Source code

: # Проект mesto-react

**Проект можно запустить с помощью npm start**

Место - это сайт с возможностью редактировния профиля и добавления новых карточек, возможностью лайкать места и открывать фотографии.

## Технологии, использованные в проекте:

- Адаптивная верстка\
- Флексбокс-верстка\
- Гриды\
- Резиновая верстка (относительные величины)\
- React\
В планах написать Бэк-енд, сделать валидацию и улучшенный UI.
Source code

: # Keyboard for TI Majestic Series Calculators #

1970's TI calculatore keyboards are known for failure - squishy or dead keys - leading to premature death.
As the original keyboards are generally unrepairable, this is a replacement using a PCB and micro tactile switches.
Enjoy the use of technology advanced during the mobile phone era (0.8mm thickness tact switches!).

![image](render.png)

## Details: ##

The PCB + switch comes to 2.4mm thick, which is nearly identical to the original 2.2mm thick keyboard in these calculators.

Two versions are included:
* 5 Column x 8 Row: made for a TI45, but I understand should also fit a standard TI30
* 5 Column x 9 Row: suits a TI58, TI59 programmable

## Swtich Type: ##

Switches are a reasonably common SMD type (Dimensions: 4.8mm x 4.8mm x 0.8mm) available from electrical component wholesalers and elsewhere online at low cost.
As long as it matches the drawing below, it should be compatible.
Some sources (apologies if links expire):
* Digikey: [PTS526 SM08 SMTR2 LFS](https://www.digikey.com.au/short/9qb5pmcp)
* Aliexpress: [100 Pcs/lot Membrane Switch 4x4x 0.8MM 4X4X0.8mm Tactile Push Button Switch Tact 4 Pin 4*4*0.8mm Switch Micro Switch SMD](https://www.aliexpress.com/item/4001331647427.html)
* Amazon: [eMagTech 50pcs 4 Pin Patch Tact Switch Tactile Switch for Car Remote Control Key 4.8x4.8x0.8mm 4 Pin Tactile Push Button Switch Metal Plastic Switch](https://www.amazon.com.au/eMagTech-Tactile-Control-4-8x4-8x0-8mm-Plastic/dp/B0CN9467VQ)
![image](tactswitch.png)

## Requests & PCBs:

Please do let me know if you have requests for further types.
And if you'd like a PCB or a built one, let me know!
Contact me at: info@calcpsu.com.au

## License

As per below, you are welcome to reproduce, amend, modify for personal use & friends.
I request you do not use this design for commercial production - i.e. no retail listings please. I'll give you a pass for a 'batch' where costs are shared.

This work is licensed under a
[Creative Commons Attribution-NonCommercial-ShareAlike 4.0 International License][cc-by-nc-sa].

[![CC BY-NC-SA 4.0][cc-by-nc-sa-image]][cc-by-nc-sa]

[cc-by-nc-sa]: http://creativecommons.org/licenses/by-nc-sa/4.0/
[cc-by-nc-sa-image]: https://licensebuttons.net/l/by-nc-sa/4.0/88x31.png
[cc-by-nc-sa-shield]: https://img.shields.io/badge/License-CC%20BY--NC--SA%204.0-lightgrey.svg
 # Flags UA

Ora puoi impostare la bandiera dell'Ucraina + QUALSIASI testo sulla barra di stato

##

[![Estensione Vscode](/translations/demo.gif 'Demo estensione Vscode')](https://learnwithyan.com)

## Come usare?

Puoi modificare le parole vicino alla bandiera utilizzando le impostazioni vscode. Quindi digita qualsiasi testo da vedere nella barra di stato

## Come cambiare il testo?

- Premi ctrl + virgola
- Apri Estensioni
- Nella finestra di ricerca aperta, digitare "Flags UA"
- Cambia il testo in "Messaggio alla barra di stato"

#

────────

Directions for this task ::
Sift through the material above and copy the lines that contain the word "alla".

Problem solution ::
Puoi modificare le parole vicino alla bandiera utilizzando le impostazioni vscode. Quindi digita qualsiasi testo da vedere nella barra di stato
- Cambia il testo in "Messaggio alla barra di stato"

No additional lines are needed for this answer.